1. you must have been hired by a railroad which 'joined' amtrak, and which signed an agreement with amtrak for employee pass privileges (so locals originally hired by the M-K-T, for example, wouldn't be eligible).

2. you must have been hired by the railroad prior to april 27, 1981.

3. if hired before april 30, 1971, the rail fare is free for portions of your route over your home road and 50% off over other roads.

4. if hired after april 30, 1971, but before april 27, 1981, you are eligible for a 25% discount off of your rail fare.

5. these passes are handled internally by the host roads' HR departments.

6. amtrak does not have an official policy of discounts/free travel whatever outside the agreement.

if anyone has anything else to add, please let me know. i certainly hope i didn't misquote anything here!

-- eliyahu

austin, tx


----------



## yarrow

do amtrak employees get to ride amtrak for free?


----------



## PRR 60

Here's the deal.

If a railroad employee was hired before May 1, 1971 and that railroad was part of the formation of Amtrak, then that employee may ride Amtrak for free on the employee's own line or for a 50% discount anywhere else. A railroad employee who was hired on or after May 1, 1971 and before April 27, 1981 can get a 25% discount off Amtrak travel. Everyone else is a peon like the rest of the unwashed masses and pays the going rate.

The prior to 1971 privilege is strictly limited to those who were employed by what then was an Amtrak participant. A current UP employee who worked for the UP or SP prior to May 1, 1971 is in. A present UP employee who, in 1971, worked for the WP (not an Amtrak participant) is out. And everone hired less than 25 years ago is out. In other words, you have to be pretty old and a lifer with one line to get a free or discounted ride.

Now that is not to say that a given Amtrak conductor would not look the other way as a courtesy to a brother in arms. Trains are not planes: there is no formal check in or seat count. I'm sure it happens all the time. But it is technically not allowed and could get someone slapped around by the powers to be if they get caught.


----------



## Guest

I'm a retired ethics professor. I had a fake RR ID made up a few years ago. Works great. Thousands and thousands of dollars worth of travel for FREE! I've traveled all the long distance trains always in a sleeper at no charge. I always take breakfeast and lunch in the diner. Most times I have dinner brought to my bedroom.


----------



## PRR 60

Guest said:


> I'm a retired ethics professor.


Now THAT'S funny!! Usually "LOL" does not really mean that, but this time it really did!


----------



## Trogdor

Guest said:


> I'm a retired ethics professor.

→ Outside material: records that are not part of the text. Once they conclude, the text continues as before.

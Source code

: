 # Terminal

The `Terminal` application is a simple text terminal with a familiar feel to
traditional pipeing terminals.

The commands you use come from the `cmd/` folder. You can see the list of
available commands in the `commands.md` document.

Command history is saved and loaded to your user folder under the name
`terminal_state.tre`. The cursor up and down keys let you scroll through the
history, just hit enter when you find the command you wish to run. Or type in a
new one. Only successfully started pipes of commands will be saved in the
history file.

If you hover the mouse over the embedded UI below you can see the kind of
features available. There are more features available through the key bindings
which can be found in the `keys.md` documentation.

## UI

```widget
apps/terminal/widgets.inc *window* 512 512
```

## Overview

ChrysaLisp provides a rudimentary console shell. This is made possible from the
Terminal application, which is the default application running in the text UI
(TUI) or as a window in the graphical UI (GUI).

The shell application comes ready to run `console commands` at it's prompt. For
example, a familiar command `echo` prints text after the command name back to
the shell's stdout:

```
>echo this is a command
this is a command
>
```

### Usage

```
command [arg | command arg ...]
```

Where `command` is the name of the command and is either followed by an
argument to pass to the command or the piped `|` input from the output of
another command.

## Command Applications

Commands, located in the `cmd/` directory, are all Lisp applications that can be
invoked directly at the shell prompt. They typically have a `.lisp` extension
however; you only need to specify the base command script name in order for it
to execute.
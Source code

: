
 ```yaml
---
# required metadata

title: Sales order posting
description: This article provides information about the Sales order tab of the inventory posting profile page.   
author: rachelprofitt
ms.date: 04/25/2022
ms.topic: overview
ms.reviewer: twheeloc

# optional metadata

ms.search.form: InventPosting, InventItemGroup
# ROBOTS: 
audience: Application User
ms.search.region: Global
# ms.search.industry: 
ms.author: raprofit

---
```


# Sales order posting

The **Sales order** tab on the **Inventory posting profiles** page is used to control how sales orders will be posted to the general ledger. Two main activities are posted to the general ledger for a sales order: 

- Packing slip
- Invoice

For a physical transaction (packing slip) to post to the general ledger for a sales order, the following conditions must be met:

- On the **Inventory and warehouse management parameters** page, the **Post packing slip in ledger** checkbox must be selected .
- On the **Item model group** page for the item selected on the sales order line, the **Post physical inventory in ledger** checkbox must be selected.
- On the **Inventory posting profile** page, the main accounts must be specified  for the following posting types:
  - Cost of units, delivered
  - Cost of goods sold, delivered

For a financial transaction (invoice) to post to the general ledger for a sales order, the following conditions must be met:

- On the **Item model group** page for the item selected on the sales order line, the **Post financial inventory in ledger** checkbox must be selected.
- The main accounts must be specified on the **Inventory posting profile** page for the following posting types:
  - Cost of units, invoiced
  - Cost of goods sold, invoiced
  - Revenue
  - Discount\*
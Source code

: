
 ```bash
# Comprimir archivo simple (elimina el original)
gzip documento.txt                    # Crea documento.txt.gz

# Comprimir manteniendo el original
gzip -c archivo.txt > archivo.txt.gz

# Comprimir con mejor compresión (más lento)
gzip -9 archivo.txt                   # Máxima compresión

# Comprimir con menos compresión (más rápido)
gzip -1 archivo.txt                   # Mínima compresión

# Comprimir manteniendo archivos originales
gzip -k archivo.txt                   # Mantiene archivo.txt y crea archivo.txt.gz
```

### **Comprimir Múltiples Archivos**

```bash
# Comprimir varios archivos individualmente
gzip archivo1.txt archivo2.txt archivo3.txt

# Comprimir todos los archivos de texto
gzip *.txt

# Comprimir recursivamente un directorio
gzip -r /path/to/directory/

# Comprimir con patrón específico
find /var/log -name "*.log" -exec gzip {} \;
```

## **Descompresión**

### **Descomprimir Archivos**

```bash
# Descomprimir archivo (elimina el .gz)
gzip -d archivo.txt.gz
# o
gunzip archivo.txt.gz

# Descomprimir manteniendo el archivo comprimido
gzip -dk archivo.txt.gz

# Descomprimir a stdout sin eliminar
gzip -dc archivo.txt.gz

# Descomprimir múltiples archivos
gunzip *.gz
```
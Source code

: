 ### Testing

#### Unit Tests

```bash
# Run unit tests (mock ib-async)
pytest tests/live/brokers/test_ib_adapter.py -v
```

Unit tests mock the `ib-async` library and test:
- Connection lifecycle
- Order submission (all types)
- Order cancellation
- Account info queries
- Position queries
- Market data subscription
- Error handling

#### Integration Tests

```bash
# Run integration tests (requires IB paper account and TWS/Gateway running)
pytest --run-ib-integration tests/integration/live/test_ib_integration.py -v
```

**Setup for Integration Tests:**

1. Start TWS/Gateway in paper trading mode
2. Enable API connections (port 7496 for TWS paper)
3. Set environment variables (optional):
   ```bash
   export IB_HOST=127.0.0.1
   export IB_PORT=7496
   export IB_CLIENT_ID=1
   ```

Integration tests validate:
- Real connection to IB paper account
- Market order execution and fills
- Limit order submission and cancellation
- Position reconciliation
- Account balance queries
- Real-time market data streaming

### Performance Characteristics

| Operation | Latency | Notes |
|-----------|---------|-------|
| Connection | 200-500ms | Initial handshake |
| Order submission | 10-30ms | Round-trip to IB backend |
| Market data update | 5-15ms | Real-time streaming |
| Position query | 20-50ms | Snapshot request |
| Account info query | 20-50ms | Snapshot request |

I had a fake RR ID made up a few years ago. Works great. Thousands and thousands of dollars worth of travel for FREE! I've traveled all the long distance trains always in a sleeper at no charge. I always take breakfeast and lunch in the diner. Most times I have dinner brought to my bedroom.


Har-dee-har-har. I get the joke.


----------



## had8ley

Guest said:


> *I'm a retired ethics professor. I had a fake RR ID made up a few years ago. Works great. Thousands and thousands of dollars worth of travel for FREE! I've traveled all the long distance trains always in a sleeper at no charge. I always take breakfeast and lunch in the diner. Most times I have dinner brought to my bedroom.*


* *

* *

*Yeah....right !!!! And Saddam Hussein was seen celebrating New year's Eve in Times Square.*


----------



## battalion51

Getting back to the topic at hand. I am pretty sure (but not 100%) that employees of a host railroad that a train runs over have rights to ride an Amtrak train for inspection purposes. When the employeee boards the train they just have to fill out an On Board Passenger record to show they were on the train. This is acceptable according to company policy, since the form has a check box for "Other Railroad Employee."


----------



## had8ley

PRR 60 said:


> Here's the deal.
> If a railroad employee was hired before May 1, 1971 and that railroad was part of the formation of Amtrak, then that employee may ride Amtrak for free on the employee's own line or for a 50% discount anywhere else. A railroad employee who was hired on or after May 1, 1971 and before April 27, 1981 can get a 25% discount off Amtrak travel. Everyone else is a peon like the rest of the unwashed masses and pays the going rate.
> 
> The prior to 1971 privilege is strictly limited to those who were employed by what then was an Amtrak participant. A current UP employee who worked for the UP or SP prior to May 1, 1971 is in. A present UP employee who, in 1971, worked for the WP (not an Amtrak participant) is out. And everone hired less than 25 years ago is out. In other words, you have to be pretty old and a lifer with one line to get a free or discounted ride.
> 
> Now that is not to say that a given Amtrak conductor would not look the other way as a courtesy to a brother in arms. Trains are not planes: there is no formal check in or seat count. I'm sure it happens all the time. But it is technically not allowed and could get someone slapped around by the powers to be if they get caught.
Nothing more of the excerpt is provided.